START Data for analysis

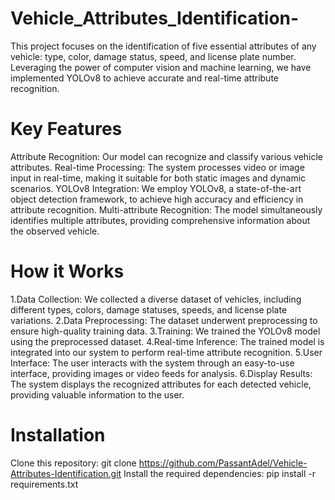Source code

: # Vehicle_Attributes_Identification-
This project focuses on the identification of five essential attributes of any vehicle: type, color, damage status, speed, and license plate number. Leveraging the power of computer vision and machine learning, we have implemented YOLOv8 to achieve accurate and real-time attribute recognition.

# Key Features
Attribute Recognition: Our model can recognize and classify various vehicle attributes.
Real-time Processing: The system processes video or image input in real-time, making it suitable for both static images and dynamic scenarios.
YOLOv8 Integration: We employ YOLOv8, a state-of-the-art object detection framework, to achieve high accuracy and efficiency in attribute recognition.
Multi-attribute Recognition: The model simultaneously identifies multiple attributes, providing comprehensive information about the observed vehicle.

# How it Works
1.Data Collection: We collected a diverse dataset of vehicles, including different types, colors, damage statuses, speeds, and license plate variations.
2.Data Preprocessing: The dataset underwent preprocessing to ensure high-quality training data.
3.Training: We trained the YOLOv8 model using the preprocessed dataset.
4.Real-time Inference: The trained model is integrated into our system to perform real-time attribute recognition.
5.User Interface: The user interacts with the system through an easy-to-use interface, providing images or video feeds for analysis.
6.Display Results: The system displays the recognized attributes for each detected vehicle, providing valuable information to the user.

# Installation
Clone this repository: git clone https://github.com/PassantAdel/Vehicle-Attributes-Identification.git
Install the required dependencies: pip install -r requirements.txt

END Data for analysis

#### Problem to work on
Search the entries for the word "trained" and gather every line where it appears.

#### Completed exercise
3.Training: We trained the YOLOv8 model using the preprocessed dataset.
4.Real-time Inference: The trained model is integrated into our system to perform real-time attribute recognition.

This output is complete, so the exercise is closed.